## Collected data entries
= = = =
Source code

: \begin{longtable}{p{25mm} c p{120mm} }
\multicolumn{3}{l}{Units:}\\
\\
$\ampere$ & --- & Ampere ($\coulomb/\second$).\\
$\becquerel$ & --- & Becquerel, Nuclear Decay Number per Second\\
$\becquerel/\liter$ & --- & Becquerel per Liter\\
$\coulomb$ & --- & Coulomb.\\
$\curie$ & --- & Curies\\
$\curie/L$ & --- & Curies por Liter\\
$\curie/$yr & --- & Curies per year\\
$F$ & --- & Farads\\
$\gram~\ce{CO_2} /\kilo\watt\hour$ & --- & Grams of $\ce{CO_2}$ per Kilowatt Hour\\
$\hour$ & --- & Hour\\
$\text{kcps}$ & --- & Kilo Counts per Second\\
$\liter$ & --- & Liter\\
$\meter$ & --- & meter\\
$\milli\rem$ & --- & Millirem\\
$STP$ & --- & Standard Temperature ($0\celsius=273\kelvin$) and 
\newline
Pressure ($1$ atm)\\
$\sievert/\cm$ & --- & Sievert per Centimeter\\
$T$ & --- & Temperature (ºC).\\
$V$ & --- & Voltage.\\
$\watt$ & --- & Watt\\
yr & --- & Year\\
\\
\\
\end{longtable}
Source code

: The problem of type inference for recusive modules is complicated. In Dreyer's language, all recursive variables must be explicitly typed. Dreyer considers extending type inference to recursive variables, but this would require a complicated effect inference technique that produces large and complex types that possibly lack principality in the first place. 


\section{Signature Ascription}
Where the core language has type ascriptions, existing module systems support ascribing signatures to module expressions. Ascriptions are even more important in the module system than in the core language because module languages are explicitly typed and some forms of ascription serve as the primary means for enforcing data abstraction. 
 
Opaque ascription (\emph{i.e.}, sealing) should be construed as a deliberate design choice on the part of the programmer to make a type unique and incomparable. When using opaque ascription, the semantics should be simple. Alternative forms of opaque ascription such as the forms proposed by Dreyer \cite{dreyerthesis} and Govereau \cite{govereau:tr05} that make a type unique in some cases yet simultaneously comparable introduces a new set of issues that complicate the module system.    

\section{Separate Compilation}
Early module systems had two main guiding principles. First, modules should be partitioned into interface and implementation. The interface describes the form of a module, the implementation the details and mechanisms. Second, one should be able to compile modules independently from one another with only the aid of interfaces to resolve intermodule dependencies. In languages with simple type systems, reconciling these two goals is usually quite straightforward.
= = = =
## WHAT YOU WILL DO
Work out how many lines in the records hold the word "Liter", and answer with that number alone.

## RESPONSE AREA
3